City bans right turn on red at 200 downtown intersections. Activists want more

Cars at an intersection.
Cars pass through the intersection at Eighth and Brannan streets, where turning right on red has already been banned. About 200 new intersections will become no turn on red in the coming months. | Source: RJ Mickelson/The Standard

San Francisco is poised to ban right turns for motorists when the stoplight is red at about 200 downtown intersections. City Traffic Engineer Ricardo Olea approved the project on Friday, and construction is set to run from this month to August 2025

Once completed, turning on red will be barred across virtually all of downtown, including SoMa and the Financial District. The Tenderloin is already a no-turn-on-red zone.

The no-turn-on-red expansion is aimed at keeping pedestrians safe. It was one of the top priorities that Mayor London Breed laid out last week as she said that San Francisco’s streets need a “complete overhaul” to eliminate traffic fatalities in the wake of a crash that killed a family of four. It is part of the city’s sweeping Vision Zero initiative that set the lofty goal a decade ago of eliminating traffic deaths in the city by 2024. The initiative failed to reach its goal, but city leaders renewed their commitment to the ideal of Vision Zero during Breed’s press conference last week.

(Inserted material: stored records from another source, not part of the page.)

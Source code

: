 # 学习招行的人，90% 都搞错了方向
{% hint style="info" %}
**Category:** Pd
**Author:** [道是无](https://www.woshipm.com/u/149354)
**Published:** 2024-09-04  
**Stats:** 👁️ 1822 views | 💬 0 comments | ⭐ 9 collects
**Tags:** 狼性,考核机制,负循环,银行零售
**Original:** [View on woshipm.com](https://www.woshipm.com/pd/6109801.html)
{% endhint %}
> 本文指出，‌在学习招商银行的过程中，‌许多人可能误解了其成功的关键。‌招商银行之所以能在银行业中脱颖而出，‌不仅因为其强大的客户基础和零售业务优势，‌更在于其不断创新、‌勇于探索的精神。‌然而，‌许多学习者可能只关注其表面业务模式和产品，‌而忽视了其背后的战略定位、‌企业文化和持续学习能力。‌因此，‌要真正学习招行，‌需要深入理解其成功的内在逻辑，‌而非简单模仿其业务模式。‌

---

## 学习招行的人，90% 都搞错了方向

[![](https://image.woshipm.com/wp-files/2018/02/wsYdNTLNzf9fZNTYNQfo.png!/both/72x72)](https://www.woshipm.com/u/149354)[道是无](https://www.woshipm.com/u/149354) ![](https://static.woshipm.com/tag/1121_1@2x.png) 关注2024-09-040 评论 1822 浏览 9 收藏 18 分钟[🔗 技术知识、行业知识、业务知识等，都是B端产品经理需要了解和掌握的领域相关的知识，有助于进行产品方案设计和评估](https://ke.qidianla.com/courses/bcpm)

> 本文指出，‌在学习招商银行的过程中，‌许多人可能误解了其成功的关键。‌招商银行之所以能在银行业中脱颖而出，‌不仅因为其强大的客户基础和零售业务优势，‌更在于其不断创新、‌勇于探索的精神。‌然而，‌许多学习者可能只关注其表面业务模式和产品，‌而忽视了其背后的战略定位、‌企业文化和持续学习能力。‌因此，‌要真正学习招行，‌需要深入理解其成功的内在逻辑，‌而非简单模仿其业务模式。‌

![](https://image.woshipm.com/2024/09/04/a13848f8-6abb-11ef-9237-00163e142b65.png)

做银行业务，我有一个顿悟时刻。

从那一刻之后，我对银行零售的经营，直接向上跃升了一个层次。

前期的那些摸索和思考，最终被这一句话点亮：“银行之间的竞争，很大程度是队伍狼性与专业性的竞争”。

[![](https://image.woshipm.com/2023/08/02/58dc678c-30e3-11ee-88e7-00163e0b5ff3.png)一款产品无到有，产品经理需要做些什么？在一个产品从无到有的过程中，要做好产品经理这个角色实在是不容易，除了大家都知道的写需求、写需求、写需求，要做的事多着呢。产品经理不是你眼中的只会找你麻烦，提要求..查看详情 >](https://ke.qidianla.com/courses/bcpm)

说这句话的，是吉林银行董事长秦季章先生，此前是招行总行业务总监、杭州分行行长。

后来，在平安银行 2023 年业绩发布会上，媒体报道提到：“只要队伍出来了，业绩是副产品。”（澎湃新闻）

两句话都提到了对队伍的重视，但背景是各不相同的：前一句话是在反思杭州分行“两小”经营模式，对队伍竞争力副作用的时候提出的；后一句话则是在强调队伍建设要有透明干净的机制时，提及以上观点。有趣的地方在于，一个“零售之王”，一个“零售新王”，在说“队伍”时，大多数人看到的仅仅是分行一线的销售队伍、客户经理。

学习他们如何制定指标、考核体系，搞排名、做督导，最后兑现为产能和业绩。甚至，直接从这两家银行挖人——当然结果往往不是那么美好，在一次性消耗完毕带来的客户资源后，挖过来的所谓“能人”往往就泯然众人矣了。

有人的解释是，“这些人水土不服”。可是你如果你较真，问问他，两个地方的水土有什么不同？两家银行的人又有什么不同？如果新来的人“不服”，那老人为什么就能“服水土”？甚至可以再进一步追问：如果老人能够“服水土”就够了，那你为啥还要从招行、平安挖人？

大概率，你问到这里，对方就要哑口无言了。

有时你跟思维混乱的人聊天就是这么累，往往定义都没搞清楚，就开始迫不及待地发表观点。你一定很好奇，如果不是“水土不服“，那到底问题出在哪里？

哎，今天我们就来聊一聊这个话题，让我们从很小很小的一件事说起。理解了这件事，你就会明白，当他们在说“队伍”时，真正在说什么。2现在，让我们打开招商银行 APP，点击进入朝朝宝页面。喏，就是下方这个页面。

In 2021, San Francisco launched a pilot program to eliminate turn on red across the Tenderloin, covering over 50 intersections. As a result, the San Francisco Municipal Transportation Agency observed a 70% reduction in vehicles blocking or encroaching onto crosswalks while the light was red.

A map of downtown San Francisco.
A map shows the intersections where SFMTA will ban making a turn on red for motorists. The orange dots show where signs still need to be installed, while the blue is a completed intersection. | Source: Courtesy SFMTA

Advocates for street safety want the city to go beyond the new downtown initiative to extend the ban across San Francisco. Last October, the Board of Supervisors voted unanimously to pass a resolution urging the SFMTA to develop a plan to expand and implement the ban as much as possible.

“I think it’s progress,” Supervisor Dean Preston, who authored the resolution, said of the downtown expansion. “I’d like to see more, and I’d like us to be bold about expanding no turn on red.”

He hopes that eventually, every intersection in San Francisco will be no turn on red.

When asked whether his agency would take the ban citywide, SFMTA Director Jeffrey Tumlin explained that every banned intersection needs eight large metal signs, which are installed by the same crew that installs other street safety measures across the city.

“We do not have enough crews to be putting up thousands of metal signs all over the city,” Tumlin said.

While the outcome of the Tenderloin ban pilot was positive, the results were not transformative, Tumlin said. They suggest that this tool works best in areas where there are a lot of pedestrians.

If the agency moves too fast to expand into areas where there are few pedestrians, he worries that motorists may not respect the right-on-red ban, especially given San Francisco’s low levels of traffic enforcement.

“So our strategy for no turn on red is to now expand incrementally into the downtown and North Beach and South of Market and continue to evaluate,” Tumlin said.

“I’m glad to see MTA expanding no turn on red to more intersections in the city,” said transit activist Luke Bornheimer. “And I am disappointed to see MTA continuing to take this kind of slow bureaucratic approach of essentially going intersection to intersection, which costs us a lot of time and money and contributes to more people being killed and injured on our streets because it takes longer.”